BEGIN Data listing

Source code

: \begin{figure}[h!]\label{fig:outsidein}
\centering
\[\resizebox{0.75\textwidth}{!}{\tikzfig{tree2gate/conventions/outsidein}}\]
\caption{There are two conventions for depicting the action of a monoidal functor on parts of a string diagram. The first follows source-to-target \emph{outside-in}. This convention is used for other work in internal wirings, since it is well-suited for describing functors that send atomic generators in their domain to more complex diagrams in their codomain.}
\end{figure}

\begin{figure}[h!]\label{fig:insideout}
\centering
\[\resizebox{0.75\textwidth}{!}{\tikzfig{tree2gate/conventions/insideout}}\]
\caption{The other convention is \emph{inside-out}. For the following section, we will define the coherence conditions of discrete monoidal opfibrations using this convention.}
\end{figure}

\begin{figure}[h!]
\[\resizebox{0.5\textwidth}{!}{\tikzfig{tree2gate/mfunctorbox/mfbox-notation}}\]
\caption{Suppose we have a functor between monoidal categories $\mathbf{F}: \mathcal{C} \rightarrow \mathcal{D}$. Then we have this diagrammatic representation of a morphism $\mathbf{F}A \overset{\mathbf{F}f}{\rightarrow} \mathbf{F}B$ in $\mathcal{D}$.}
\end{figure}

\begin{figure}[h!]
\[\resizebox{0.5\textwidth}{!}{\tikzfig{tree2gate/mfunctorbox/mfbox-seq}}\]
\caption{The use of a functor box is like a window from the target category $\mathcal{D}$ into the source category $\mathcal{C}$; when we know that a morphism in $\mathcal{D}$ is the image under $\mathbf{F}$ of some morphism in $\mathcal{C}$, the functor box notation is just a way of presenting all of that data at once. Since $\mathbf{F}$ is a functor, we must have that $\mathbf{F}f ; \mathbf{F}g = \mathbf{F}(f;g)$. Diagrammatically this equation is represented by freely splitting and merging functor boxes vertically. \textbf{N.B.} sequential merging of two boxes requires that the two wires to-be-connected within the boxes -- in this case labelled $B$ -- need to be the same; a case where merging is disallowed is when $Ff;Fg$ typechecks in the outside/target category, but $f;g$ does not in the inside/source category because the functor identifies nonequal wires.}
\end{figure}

END Data listing

_Exercise objective_. Copy all of the data exactly.

_Answer_.
Source code

: \begin{figure}[h!]\label{fig:outsidein}
\centering
\[\resizebox{0.75\textwidth}{!}{\tikzfig{tree2gate/conventions/outsidein}}\]
\caption{There are two conventions for depicting the action of a monoidal functor on parts of a string diagram. The first follows source-to-target \emph{outside-in}. This convention is used for other work in internal wirings, since it is well-suited for describing functors that send atomic generators in their domain to more complex diagrams in their codomain.}
\end{figure}

\begin{figure}[h!]\label{fig:insideout}
\centering
\[\resizebox{0.75\textwidth}{!}{\tikzfig{tree2gate/conventions/insideout}}\]
\caption{The other convention is \emph{inside-out}. For the following section, we will define the coherence conditions of discrete monoidal opfibrations using this convention.}
\end{figure}

\begin{figure}[h!]
\[\resizebox{0.5\textwidth}{!}{\tikzfig{tree2gate/mfunctorbox/mfbox-notation}}\]
\caption{Suppose we have a functor between monoidal categories $\mathbf{F}: \mathcal{C} \rightarrow \mathcal{D}$. Then we have this diagrammatic representation of a morphism $\mathbf{F}A \overset{\mathbf{F}f}{\rightarrow} \mathbf{F}B$ in $\mathcal{D}$.}
\end{figure}

\begin{figure}[h!]
\[\resizebox{0.5\textwidth}{!}{\tikzfig{tree2gate/mfunctorbox/mfbox-seq}}\]
\caption{The use of a functor box is like a window from the target category $\mathcal{D}$ into the source category $\mathcal{C}$; when we know that a morphism in $\mathcal{D}$ is the image under $\mathbf{F}$ of some morphism in $\mathcal{C}$, the functor box notation is just a way of presenting all of that data at once. Since $\mathbf{F}$ is a functor, we must have that $\mathbf{F}f ; \mathbf{F}g = \mathbf{F}(f;g)$. Diagrammatically this equation is represented by freely splitting and merging functor boxes vertically. \textbf{N.B.} sequential merging of two boxes requires that the two wires to-be-connected within the boxes -- in this case labelled $B$ -- need to be the same; a case where merging is disallowed is when $Ff;Fg$ typechecks in the outside/target category, but $f;g$ does not in the inside/source category because the functor identifies nonequal wires.}
\end{figure}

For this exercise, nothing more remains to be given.